Contents
Can neural networks be used for regression?
Neural networks are flexible and can be used for both classification and regression. Regression helps in establishing a relationship between a dependent variable and one or more independent variables. Regression models work well only when the regression equation is a good fit for the data.
What does regression mean in math?
Regression takes a group of random variables, thought to be predicting Y, and tries to find a mathematical relationship between them. This relationship is typically in the form of a straight line (linear regression) that best approximates all the individual data points.
Why do deep neural networks generalize?
To generalise means that a trained network can classify data from the same class as the learning data that it has never seen before. Making the networks to learn new strategies to generalise better is usually the aim behind any algorithmic enhancement.

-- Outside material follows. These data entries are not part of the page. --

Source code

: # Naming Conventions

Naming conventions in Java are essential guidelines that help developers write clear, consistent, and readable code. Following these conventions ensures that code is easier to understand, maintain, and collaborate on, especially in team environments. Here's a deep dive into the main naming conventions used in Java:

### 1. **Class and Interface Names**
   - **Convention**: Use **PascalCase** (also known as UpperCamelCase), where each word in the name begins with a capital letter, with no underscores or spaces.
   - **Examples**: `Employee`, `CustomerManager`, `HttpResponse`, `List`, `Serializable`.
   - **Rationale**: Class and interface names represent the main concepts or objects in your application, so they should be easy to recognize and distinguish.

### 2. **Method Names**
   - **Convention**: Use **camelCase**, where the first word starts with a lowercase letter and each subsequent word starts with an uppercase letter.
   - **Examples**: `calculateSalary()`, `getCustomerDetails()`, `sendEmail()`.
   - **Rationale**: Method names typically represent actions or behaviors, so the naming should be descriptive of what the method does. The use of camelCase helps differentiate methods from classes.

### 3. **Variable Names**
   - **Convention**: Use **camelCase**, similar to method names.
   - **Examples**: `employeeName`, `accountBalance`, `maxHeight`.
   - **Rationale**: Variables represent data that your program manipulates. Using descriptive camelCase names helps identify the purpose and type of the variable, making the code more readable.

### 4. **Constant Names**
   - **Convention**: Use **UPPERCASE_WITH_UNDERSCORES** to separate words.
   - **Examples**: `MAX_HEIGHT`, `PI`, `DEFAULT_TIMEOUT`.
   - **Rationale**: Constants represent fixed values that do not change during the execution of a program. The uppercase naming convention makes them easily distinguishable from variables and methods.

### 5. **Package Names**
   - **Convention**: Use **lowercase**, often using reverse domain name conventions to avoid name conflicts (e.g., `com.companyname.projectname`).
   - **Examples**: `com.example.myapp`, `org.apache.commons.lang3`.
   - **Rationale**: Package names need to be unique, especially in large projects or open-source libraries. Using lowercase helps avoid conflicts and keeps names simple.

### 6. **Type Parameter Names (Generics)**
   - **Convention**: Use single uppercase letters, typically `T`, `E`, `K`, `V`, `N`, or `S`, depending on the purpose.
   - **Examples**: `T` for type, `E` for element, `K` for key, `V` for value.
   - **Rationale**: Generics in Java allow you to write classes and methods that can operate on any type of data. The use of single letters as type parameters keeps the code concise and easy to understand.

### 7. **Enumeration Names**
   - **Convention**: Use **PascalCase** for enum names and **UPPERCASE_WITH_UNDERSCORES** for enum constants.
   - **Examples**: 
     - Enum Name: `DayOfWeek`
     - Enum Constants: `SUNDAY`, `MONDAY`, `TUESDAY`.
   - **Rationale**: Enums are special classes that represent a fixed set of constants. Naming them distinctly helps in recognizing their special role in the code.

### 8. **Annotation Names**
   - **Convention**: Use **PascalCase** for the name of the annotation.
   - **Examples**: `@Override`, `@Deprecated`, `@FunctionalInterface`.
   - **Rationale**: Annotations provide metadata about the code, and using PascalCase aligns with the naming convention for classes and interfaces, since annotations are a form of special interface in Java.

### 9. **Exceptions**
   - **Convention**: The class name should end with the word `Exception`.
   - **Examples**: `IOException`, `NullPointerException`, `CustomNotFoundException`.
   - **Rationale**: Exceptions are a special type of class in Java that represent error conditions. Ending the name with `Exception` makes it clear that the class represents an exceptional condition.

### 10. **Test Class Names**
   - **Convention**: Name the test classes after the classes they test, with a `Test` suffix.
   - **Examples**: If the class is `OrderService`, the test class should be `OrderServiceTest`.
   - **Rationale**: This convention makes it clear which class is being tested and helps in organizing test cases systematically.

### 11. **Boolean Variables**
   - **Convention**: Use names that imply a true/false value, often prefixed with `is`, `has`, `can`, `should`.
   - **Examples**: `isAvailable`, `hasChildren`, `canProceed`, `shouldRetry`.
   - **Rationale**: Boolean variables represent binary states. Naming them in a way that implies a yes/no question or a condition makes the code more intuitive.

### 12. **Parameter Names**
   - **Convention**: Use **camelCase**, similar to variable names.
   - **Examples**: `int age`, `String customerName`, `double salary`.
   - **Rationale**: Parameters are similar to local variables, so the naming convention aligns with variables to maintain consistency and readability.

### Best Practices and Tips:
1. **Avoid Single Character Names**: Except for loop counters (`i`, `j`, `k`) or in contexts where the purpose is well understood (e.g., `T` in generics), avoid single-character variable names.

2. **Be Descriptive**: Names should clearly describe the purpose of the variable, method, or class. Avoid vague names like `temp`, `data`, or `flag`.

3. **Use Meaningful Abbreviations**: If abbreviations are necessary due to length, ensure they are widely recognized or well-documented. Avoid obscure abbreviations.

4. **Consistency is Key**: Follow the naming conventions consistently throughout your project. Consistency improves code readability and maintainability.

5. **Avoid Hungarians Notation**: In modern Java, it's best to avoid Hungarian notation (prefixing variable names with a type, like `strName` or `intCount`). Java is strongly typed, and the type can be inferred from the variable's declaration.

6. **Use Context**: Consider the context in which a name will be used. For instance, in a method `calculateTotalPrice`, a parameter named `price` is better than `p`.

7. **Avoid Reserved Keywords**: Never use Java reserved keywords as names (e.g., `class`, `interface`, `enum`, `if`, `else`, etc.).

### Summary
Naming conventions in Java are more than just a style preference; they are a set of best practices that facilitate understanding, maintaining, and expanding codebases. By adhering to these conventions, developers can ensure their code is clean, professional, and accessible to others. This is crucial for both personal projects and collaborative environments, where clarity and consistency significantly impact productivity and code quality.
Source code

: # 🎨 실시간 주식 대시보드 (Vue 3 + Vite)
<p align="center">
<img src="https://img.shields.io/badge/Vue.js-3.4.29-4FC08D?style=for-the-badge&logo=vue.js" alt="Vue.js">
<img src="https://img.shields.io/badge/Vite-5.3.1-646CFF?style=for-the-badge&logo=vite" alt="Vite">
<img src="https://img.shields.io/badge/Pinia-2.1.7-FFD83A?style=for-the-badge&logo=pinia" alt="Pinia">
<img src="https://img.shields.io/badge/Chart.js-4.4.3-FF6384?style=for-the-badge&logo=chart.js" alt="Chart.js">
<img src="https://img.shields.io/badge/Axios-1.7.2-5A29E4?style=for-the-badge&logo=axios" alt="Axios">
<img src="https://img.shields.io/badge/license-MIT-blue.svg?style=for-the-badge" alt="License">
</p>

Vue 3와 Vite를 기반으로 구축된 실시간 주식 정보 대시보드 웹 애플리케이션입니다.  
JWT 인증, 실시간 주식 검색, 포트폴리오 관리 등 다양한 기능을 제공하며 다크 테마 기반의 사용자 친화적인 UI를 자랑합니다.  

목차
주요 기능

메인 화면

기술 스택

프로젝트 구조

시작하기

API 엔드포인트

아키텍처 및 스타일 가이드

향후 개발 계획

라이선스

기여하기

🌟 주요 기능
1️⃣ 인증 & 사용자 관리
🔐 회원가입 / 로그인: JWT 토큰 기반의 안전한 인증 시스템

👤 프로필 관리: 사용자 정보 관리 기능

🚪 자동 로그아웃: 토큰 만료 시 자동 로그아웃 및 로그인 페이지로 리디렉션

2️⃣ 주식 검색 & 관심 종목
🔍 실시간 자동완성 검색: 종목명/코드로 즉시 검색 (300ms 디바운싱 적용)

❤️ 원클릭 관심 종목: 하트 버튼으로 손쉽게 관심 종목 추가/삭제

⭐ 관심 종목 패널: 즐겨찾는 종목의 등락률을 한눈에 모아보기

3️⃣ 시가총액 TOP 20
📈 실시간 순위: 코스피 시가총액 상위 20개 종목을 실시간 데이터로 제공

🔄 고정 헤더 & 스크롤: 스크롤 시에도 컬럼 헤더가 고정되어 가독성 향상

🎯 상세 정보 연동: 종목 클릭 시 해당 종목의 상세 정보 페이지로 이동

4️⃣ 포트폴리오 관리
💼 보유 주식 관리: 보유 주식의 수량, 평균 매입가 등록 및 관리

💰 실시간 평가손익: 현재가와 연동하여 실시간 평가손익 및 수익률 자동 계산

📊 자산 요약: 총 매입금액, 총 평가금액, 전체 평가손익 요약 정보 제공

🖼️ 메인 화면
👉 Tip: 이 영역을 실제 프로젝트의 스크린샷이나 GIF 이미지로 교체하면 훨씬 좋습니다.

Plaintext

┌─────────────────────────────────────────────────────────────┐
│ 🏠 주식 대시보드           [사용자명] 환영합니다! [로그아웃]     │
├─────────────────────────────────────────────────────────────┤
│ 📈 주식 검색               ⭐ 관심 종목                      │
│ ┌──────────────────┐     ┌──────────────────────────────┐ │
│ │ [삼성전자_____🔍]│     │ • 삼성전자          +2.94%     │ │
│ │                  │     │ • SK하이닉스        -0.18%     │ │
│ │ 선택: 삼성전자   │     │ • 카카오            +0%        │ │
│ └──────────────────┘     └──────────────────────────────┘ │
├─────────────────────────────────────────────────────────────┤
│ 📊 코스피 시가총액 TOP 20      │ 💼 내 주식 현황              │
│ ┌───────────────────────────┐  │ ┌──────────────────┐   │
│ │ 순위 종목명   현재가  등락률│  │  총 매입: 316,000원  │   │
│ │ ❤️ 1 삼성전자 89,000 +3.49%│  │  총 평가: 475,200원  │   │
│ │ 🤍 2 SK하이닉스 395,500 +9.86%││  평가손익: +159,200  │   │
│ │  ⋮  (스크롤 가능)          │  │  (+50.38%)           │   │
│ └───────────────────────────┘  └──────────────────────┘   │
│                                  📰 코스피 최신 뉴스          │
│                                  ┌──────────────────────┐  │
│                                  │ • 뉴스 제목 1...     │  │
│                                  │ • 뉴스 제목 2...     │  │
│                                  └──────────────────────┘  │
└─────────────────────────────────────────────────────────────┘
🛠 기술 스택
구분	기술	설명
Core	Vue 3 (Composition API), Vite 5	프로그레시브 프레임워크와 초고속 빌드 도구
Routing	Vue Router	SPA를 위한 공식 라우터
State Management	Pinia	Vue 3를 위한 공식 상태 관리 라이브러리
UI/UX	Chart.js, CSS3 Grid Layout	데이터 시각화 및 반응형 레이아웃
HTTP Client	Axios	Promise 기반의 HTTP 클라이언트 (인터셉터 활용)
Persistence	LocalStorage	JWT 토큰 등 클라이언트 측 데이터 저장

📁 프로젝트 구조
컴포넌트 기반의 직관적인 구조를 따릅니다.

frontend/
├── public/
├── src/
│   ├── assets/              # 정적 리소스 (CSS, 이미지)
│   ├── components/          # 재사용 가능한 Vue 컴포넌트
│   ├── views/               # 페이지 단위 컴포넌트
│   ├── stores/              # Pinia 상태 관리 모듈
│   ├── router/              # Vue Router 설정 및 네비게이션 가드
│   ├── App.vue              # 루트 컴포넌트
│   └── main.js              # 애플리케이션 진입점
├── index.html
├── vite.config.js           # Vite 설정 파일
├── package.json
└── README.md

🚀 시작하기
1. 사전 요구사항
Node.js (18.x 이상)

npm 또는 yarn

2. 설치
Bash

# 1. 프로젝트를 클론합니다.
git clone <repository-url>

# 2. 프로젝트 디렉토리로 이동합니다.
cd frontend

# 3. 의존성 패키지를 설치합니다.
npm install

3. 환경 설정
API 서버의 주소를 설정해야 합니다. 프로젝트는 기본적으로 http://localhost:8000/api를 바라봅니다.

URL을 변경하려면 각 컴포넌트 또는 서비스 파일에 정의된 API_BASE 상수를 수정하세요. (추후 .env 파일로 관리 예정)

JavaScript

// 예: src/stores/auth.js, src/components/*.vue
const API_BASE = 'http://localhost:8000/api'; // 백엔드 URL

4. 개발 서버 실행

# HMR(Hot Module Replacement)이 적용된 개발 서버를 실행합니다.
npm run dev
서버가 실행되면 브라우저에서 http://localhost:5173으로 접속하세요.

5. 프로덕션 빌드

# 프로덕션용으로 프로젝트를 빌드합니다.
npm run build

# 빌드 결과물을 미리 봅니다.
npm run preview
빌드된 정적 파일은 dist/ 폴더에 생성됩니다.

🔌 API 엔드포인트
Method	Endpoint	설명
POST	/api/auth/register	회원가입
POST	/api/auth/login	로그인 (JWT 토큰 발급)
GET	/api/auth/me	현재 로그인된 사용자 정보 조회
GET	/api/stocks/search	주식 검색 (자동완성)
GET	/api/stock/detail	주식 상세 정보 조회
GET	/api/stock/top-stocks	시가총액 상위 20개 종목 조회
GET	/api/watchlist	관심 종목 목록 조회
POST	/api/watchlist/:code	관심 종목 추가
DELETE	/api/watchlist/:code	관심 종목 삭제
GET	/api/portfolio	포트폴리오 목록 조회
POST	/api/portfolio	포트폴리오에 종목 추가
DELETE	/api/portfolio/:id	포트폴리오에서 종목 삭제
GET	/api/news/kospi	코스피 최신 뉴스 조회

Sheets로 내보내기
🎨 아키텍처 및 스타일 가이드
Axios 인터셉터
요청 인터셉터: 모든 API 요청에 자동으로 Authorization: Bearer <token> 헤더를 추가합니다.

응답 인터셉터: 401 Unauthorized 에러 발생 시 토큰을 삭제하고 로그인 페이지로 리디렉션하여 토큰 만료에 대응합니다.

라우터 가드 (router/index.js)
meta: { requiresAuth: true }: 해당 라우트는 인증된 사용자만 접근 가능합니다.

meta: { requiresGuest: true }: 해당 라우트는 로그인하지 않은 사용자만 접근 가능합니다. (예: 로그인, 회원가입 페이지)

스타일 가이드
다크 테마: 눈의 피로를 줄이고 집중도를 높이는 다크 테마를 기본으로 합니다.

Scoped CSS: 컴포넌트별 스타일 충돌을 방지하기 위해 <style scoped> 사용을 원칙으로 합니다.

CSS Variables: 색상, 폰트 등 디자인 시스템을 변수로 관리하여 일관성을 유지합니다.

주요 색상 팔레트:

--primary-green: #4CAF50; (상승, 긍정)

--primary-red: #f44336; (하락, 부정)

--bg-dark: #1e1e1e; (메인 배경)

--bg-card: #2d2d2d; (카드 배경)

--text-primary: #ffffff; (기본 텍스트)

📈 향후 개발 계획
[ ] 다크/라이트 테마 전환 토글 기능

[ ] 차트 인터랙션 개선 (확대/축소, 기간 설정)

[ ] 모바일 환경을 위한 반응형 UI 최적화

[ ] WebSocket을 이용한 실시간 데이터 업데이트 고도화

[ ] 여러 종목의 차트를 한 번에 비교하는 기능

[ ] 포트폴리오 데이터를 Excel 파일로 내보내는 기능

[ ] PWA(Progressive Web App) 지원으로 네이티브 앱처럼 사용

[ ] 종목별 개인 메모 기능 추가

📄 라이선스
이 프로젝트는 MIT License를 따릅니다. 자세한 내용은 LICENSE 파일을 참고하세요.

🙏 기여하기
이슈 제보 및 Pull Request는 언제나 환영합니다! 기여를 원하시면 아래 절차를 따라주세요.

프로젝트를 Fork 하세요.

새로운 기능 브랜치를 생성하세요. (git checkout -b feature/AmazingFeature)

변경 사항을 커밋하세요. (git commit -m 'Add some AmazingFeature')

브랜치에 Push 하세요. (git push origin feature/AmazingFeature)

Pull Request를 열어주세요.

Why neural network is the best?
Key advantages of neural Networks: ANNs have the ability to learn and model non-linear and complex relationships , which is really important because in real-life, many of the relationships between inputs and outputs are non-linear as well as complex.
How does a generalized regression neural network respond?
The network tends to respond with the target vector associated with the nearest design input vector. As spread becomes larger the radial basis function’s slope becomes smoother and several neurons can respond to an input vector.
Is the GRNN similar to the radial basis network?
The architecture for the GRNN is shown below. It is similar to the radial basis network, but has a slightly different second layer. Here the nprod box shown above (code function normprod) produces S2 elements in vector n2.
Which is the best technique for nonparametric regression?
GRNN represents an improved technique in the neural networks based on the nonparametric regression. The idea is that every training sample will represent a mean to a radial basis neuron.
How are neural networks used to delineate patterns?
Neural networks (specifically Multi-layer Perceptron) can delineate non-linear patterns in data by combining with generalized linear models by considering distribution of outcomes (sightly different from original GRNN).